Though I majored in history and later earned a master’s degree in it, I did not hear of Howard Zinn’s People’s History of the United States until 2000. I can, however, recall the exact moment when I did. Along with several other members of a research and evaluation team from the Minnesota Department of Corrections, I was returning to St. Paul from a site visit to the sex offender treatment center at Moose Lake. A colleague of mine happened to mention Zinn’s People’s History as a remarkable book that every American should read. After mentally filing her recommendation away, my interest was piqued years later when I noticed my wife had added You Can’t Be Neutral on a Moving Train — a documentary about Zinn and his work — to our Netflix queue.

As shown in the film, Zinn has few illusions about the difficulty of challenging the powers that be on issues like racial injustice, prolonging the Vietnam War, or invading Iraq. Over and over again, history has been written by the winners, those who subscribe to some variation on Frederick the Great’s theme that God is with the big battalions. Yet Zinn still finds history hopeful, because it shows us that even the most unjust structures are not forever. Who would have thought a generation ago, for example, that apartheid would crumble, with Nelson Mandela released from prison and lionized around the world? Seen not from the perspective of the dominant groups but from below, history also contains many “fugitive moments of compassion,” Zinn says — moments that can inspire us to laudable acts of our own.

A recognition of our role as citizens in the unfolding story of American democracy is a good place to start as our cash-strapped nation grapples with the consequences of the past generation’s prison boom. An ever-rising tide of incarceration is not inevitable. History teaches at least that much, and each of us has a part to play in creating the future. That is why I sent an e-mail last week to U.S. Rep. John Kline, encouraging him to offer companion legislation in the House to S. 714, the bill sponsored in the Senate by Jim Webb, Arlen Specter and others to create a national criminal justice commission. The commission's task would be to study the issues in depth and recommend reforms in America’s sentencing laws and correctional policies.
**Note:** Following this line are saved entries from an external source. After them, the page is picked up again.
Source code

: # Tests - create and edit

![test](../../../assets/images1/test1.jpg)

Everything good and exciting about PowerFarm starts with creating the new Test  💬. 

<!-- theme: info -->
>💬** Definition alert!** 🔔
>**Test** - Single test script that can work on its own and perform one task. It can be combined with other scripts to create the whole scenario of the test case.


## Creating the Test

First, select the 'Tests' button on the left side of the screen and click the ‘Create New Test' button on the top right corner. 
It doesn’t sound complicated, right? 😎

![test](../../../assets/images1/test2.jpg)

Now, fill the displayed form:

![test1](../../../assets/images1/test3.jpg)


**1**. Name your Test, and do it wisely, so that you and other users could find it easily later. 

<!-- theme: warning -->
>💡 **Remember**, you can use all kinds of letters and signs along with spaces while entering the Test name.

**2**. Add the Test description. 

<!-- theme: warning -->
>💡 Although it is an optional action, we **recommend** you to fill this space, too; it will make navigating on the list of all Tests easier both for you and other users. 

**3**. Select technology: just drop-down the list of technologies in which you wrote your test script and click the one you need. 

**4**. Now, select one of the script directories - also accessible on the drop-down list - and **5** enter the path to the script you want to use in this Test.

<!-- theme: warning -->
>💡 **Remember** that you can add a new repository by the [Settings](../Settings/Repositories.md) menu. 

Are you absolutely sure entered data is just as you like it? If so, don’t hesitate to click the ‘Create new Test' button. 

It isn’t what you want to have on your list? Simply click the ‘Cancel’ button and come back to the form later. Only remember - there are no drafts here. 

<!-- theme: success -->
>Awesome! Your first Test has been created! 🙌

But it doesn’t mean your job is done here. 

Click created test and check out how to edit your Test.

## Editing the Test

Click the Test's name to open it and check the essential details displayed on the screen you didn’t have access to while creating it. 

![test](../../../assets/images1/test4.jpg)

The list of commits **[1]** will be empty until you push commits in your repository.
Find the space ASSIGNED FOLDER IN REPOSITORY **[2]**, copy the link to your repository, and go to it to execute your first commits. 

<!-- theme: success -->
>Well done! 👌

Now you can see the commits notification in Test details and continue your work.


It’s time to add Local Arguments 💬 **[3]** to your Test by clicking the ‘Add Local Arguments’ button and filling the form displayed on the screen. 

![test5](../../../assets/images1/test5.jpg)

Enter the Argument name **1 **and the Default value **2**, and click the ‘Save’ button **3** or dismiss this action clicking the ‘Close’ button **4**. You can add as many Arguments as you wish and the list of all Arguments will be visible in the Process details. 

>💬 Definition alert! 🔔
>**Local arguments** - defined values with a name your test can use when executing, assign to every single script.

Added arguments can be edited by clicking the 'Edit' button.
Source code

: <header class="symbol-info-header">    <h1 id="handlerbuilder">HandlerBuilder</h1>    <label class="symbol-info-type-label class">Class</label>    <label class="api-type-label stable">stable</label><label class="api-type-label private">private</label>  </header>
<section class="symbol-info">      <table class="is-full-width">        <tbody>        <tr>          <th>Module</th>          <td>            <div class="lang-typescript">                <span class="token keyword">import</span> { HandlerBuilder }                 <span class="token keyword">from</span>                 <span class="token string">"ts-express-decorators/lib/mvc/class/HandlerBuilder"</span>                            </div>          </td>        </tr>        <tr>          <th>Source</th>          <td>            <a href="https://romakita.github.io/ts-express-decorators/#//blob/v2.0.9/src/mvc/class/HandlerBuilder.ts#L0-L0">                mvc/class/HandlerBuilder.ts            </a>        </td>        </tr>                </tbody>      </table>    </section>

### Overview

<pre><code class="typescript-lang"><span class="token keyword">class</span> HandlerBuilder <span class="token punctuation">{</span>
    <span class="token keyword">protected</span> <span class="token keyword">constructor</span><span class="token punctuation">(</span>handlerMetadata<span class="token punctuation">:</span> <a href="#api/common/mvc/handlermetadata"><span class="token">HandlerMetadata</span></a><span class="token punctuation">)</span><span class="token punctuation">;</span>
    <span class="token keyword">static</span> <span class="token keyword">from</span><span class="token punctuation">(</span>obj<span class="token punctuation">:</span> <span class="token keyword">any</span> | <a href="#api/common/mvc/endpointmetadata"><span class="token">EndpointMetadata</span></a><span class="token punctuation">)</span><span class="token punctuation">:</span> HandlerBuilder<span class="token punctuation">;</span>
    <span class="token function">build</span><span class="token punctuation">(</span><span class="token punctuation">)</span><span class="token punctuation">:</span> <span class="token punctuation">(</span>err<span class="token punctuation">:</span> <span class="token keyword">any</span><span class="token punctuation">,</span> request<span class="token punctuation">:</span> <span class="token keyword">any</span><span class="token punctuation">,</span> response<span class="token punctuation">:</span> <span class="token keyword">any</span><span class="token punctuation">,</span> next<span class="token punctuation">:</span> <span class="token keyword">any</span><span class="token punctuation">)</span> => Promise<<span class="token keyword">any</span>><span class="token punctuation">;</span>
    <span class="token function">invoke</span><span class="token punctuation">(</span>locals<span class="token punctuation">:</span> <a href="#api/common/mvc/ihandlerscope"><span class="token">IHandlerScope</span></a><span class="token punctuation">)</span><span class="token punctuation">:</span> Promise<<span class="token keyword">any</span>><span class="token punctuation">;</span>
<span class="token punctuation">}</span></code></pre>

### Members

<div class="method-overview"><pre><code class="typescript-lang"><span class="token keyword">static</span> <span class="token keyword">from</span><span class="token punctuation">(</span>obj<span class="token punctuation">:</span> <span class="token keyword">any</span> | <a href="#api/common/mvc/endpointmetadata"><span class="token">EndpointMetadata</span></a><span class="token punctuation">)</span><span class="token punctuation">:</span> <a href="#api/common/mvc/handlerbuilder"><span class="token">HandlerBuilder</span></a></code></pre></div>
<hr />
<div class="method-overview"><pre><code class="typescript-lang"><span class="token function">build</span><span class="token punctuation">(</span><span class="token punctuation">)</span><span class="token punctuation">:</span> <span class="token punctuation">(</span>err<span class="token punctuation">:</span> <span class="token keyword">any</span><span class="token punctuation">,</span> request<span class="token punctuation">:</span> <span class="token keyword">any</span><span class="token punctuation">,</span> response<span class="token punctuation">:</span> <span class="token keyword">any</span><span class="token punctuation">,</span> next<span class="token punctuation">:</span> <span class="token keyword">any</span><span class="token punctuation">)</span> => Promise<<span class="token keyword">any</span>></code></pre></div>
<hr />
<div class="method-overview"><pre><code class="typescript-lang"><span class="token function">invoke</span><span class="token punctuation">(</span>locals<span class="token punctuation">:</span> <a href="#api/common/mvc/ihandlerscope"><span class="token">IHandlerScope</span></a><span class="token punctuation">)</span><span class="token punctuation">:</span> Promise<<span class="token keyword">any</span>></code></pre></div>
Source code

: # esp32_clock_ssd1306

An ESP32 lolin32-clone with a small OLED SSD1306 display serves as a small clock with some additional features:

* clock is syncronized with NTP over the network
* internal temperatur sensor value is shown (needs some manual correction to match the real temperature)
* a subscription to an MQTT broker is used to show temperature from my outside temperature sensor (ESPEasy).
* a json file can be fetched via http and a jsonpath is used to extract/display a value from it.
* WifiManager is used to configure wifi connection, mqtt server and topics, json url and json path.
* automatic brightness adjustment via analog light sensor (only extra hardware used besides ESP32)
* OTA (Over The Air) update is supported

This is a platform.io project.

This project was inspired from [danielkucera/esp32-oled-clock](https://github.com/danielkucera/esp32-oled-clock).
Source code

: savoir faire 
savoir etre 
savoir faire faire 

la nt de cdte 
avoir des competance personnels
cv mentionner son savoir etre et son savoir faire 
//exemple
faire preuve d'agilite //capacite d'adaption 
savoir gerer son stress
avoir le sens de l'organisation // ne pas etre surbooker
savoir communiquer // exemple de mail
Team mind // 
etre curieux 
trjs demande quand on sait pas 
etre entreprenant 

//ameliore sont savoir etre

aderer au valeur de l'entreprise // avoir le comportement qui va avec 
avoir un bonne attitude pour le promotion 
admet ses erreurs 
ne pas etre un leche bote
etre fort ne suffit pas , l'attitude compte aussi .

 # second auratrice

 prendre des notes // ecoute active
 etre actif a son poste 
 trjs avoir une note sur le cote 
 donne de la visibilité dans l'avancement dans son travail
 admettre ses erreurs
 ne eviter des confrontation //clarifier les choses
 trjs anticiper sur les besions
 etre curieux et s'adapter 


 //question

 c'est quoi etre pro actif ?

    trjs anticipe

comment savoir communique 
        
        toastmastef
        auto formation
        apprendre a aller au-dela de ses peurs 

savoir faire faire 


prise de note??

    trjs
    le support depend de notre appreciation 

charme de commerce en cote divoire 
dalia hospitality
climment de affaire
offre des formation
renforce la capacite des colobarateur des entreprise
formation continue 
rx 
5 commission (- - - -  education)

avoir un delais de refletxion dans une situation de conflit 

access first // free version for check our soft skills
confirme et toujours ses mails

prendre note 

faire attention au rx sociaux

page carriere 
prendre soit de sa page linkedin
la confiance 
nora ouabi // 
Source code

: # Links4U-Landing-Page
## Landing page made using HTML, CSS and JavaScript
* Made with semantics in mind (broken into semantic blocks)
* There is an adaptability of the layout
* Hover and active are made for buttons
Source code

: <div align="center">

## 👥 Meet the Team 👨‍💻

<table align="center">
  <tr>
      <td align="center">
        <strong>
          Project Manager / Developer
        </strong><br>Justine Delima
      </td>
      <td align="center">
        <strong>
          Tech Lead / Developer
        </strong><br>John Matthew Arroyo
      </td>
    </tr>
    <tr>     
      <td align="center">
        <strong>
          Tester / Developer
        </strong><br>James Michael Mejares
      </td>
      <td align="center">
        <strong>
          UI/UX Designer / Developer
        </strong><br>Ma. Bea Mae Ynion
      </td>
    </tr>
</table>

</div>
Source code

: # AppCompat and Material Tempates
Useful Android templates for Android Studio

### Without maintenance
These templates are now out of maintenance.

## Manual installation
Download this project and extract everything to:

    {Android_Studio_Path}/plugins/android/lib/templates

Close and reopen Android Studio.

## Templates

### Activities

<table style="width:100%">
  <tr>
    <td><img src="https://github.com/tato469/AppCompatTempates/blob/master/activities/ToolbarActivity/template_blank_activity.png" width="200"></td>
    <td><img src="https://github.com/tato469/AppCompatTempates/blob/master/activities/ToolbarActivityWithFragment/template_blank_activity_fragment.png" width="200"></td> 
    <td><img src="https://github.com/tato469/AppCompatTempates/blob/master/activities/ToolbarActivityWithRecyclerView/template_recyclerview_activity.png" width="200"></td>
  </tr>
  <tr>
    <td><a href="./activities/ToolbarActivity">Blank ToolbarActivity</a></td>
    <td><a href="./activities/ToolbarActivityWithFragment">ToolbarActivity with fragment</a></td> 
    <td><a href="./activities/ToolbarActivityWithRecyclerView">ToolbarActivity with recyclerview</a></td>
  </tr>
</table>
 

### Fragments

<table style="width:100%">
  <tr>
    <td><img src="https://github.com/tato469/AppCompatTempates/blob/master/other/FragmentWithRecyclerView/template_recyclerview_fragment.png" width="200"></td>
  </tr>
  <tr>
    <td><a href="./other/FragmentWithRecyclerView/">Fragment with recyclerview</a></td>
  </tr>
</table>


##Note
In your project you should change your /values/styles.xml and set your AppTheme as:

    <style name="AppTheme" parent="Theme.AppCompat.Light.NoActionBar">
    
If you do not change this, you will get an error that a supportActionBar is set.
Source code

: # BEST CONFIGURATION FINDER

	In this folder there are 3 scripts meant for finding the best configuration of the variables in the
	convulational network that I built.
Laws like those that impose Draconian penalties for low-level drug possession are not immutable holy wit. They are made by humans and can be changed by humans. Indeed, the process of doing so can itself be empowering. I'm not so naive as to think that writing to my congressperson (a cliché of civics 101) will change the world all at once. Maybe it will help to do that, maybe it won’t. After all, the prison industrial complex is a powerful force, and the political dynamics of any meaningful sentencing reform are unpredictable. The point is that, as psychologist Diana de Vegh says, "taking action frees you from the paralysis that comes from accepting what is called reality." Rep. Kline, if you happen to read this post, you can consider the note I sent about Sen. Webb’s bill a declaration of epistemological independence.